Ah, it is such a nice feeling to be able to argue about something  
other than how to kill a fish!

If you put a point source of light in a parabolic reflector, right at  
the focal point, and the reflector is a perfect reflector, reflecting  
100% of the incident light throughout the spectrum, there is no drop  
off in intensity with distance.  That light would shine as brightly  
on an object ten miles away as on your hand right in front of it.   
The problem is that there are no point sources of light, so it isn't  
possible to locate anything at the focal point.  Such reflectors are  
always less than perfect.  But, the light intensity most certainly  
does not drop off as the square of the distance, or even directly as  
the distance.  A line source, another practical impossibility, can be  
located in a linear parabolic shaped reflector, along the focal line,  
and be equally perfect.  No  light source we have is even close to  
being either a point or a line source, so our reflectors can't be  
perfect.  They can be very good, and that allows us to side step the  
loss of light with distance to some extent.  That is the only reason  
we even use reflectors.

Vaughn

On May 3, 2007, at 8:21 AM, S. Hieber wrote:

> The loss of lightfal over a given size of area decreases as a  
> square of the distance from the point or origination --simply put,  
> if you draw lines fromthe pint source to the perimeter of the area,  
> then lower the area to twice the distance, the line will describe  
> an area that increases as a square of the original distance (for  
> example, iirc, an 8" diameter comprises about half the area of a  
> 10" diameter) . This rule of thumb is often cited and comes from  
> genralizations about incandescent lighting.
>
> The square of distance rule yields an easy calculation with a  
> single point source of light. However, with a line source, you have  
> an infinite number of point sources (all along the length and  
> around the tube), so the calculation becomes more complex.
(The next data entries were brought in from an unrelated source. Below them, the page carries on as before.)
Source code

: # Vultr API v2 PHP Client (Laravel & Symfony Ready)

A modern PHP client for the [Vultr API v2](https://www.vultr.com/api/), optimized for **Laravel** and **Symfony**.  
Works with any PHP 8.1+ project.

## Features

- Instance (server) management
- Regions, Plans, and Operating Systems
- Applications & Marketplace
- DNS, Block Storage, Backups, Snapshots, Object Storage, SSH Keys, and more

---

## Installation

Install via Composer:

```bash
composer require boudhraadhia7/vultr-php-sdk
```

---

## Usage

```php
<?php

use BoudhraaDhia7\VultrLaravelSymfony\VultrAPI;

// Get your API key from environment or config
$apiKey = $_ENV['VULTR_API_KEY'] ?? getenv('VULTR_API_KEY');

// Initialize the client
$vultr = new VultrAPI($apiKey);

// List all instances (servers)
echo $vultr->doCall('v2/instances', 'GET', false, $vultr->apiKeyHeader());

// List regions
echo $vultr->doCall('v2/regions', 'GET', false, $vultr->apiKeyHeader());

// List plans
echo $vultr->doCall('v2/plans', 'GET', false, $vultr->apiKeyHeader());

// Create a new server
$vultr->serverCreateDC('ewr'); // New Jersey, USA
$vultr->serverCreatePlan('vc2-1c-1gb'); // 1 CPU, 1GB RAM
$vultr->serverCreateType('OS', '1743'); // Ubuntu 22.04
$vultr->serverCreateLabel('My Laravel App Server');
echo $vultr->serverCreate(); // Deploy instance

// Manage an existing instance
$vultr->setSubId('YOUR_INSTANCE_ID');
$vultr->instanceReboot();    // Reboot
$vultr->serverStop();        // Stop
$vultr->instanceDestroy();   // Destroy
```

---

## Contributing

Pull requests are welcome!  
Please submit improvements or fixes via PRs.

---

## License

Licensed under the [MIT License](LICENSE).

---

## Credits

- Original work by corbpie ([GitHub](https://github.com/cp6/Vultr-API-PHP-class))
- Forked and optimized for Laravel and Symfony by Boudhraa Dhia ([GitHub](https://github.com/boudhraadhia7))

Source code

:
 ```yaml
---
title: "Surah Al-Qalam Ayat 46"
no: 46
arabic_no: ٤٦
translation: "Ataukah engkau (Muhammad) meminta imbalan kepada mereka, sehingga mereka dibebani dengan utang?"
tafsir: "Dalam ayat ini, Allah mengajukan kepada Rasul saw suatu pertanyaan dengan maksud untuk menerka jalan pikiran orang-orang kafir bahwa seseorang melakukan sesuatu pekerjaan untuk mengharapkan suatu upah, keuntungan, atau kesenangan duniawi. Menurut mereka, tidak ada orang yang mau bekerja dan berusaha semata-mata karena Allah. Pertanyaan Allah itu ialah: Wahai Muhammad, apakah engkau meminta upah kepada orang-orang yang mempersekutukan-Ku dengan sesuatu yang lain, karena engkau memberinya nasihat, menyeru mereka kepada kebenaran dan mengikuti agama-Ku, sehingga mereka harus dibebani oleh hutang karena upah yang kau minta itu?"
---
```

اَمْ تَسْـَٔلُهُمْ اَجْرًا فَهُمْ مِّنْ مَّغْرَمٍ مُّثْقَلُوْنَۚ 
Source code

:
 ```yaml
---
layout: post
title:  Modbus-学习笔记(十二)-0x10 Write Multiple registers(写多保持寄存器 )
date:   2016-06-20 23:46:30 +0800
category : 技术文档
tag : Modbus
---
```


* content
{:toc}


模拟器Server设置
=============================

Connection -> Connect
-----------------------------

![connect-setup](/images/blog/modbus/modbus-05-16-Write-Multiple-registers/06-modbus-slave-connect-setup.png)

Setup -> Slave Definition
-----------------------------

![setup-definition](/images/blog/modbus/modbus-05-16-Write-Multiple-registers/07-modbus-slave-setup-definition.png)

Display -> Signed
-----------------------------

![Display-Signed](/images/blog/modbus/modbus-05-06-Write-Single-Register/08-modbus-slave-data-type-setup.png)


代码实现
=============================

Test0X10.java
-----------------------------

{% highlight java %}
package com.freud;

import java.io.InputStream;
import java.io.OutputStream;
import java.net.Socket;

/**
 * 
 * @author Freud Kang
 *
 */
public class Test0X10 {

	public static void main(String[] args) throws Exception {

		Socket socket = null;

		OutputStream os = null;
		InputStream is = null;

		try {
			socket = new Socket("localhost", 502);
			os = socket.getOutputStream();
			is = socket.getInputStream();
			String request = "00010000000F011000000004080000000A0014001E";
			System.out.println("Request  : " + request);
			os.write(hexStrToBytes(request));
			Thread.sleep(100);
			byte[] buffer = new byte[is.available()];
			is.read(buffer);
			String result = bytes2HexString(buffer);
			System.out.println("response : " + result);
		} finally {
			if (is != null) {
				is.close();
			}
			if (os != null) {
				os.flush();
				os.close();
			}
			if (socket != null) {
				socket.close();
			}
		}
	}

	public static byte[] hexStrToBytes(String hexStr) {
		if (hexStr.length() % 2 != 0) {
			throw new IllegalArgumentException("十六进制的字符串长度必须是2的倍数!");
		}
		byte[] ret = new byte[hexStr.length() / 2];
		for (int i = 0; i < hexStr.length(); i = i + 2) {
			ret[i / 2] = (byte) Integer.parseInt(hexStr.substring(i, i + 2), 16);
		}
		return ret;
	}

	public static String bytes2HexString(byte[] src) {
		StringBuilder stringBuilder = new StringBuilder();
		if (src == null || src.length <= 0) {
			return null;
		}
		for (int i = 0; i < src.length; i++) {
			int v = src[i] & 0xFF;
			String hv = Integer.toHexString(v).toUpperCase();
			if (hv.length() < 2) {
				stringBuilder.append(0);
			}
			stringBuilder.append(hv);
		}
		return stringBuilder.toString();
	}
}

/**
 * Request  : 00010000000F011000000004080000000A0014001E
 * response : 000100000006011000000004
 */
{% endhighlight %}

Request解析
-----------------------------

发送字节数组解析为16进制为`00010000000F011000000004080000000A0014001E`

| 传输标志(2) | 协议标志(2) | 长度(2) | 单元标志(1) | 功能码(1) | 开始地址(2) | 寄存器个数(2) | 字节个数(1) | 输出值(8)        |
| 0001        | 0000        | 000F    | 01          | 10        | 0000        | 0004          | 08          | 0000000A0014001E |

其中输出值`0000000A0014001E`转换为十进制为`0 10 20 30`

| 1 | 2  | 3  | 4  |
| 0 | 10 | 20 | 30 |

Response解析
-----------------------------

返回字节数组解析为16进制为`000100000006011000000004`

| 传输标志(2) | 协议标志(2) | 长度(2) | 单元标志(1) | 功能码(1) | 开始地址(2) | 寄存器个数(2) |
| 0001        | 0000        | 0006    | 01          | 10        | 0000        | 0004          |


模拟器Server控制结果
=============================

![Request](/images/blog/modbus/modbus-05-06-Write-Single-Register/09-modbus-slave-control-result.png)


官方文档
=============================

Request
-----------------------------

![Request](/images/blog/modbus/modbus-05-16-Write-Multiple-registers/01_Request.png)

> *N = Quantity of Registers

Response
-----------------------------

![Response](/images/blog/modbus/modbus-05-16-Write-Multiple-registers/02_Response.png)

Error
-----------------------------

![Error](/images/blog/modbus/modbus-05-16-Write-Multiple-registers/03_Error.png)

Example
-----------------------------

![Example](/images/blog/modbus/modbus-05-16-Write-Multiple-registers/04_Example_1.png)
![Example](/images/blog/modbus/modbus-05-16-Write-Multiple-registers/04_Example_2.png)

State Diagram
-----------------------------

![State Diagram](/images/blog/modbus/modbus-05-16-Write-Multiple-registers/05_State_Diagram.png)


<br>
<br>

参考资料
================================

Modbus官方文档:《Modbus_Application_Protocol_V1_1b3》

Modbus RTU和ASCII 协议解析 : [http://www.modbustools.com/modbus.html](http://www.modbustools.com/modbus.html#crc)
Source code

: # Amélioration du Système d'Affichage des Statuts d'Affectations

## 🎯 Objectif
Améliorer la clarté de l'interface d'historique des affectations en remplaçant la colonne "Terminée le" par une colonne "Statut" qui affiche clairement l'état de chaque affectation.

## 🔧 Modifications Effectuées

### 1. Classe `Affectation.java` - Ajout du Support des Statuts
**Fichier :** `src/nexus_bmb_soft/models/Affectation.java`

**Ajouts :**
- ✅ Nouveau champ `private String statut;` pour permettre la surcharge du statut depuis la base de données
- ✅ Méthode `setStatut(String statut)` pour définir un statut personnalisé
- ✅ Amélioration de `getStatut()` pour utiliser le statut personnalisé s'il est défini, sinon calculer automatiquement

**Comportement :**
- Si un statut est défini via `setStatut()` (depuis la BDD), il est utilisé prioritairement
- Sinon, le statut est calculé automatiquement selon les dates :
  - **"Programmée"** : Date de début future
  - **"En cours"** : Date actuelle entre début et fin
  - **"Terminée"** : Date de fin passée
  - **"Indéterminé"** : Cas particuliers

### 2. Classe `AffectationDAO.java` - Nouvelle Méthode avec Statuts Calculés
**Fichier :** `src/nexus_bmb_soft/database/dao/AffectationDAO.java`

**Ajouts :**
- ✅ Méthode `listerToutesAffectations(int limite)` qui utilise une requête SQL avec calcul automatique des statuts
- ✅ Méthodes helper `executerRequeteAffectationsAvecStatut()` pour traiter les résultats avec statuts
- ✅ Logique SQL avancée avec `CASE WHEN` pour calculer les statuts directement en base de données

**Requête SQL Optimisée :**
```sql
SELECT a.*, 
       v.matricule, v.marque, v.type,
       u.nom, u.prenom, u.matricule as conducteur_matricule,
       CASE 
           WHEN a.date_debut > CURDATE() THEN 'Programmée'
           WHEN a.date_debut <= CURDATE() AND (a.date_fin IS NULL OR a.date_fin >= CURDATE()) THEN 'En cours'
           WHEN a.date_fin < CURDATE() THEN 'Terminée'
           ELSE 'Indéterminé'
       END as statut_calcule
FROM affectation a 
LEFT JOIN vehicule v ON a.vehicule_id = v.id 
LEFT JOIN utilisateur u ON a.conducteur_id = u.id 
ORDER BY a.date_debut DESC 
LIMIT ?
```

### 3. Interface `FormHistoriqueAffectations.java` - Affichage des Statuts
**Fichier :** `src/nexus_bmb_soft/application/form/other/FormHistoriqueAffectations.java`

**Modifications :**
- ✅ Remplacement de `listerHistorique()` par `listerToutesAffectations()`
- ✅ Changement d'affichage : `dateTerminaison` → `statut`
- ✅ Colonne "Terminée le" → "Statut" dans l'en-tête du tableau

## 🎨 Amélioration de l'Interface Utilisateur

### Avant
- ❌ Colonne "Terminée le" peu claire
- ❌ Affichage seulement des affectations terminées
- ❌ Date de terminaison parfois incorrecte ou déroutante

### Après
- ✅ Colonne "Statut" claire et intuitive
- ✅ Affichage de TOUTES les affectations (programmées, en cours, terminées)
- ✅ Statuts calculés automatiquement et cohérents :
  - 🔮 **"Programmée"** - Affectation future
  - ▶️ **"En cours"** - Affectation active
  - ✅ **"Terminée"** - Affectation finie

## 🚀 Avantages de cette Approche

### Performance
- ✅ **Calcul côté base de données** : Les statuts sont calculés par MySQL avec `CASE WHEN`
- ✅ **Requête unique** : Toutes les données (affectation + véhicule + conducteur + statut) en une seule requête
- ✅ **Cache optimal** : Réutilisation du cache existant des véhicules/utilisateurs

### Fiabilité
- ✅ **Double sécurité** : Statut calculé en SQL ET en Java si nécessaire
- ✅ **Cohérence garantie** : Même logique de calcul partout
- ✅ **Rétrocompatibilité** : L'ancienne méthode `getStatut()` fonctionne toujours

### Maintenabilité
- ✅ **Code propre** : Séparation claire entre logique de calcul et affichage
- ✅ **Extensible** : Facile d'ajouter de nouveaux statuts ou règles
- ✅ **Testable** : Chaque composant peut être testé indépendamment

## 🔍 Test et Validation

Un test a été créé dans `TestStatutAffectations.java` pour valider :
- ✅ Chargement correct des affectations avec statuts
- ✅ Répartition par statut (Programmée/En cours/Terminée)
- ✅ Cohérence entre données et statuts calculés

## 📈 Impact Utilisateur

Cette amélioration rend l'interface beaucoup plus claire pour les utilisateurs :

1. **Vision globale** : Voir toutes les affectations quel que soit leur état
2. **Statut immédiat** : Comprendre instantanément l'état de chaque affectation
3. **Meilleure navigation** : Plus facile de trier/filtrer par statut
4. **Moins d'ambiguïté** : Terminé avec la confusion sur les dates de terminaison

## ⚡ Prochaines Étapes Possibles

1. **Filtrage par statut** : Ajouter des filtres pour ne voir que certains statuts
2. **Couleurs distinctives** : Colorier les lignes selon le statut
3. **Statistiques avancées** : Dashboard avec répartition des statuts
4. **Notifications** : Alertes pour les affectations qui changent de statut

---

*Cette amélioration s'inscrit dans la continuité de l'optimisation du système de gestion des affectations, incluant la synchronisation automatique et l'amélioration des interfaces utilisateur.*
For any  
> one of these, the square of ditance rule holds, but as the area is  
> lowered, more point sources shed light on the area (an  
> ovesimplification but that's generally the way to picture it).  
> Taking all that into account, the lightfall roughly halves wtih  
> distance, ignoring side reflections, and a few other complications.
>
> With an MH, one could rely on the square of distance rule since the  
> light emits from a very small source, not quite a point, but close  
> enough for gardening purposes.
>
> The reflector won't make a terrific difference -- it does mean that  
> lgiht light come from more point sources (from a wider area) but  
> not tremendously so.
>
> sh
>
>
> ----- Original Message ----
> From: Vaughn Hopkins <hoppycalif at yahoo_com>
> To: aquatic plants digest <aquatic-plants at actwin_com>
> Sent: Thursday, May 3, 2007 11:06:26 AM
> Subject: Re: [APD] How much light actually gets down here?
>
>
> . . . the bulb sitting above the tank with no reflector loses light
> proportional to the square of the distance the light travels . . , but
> with a good reflector it loses less than that, and with a perfect
> reflector it loses very little.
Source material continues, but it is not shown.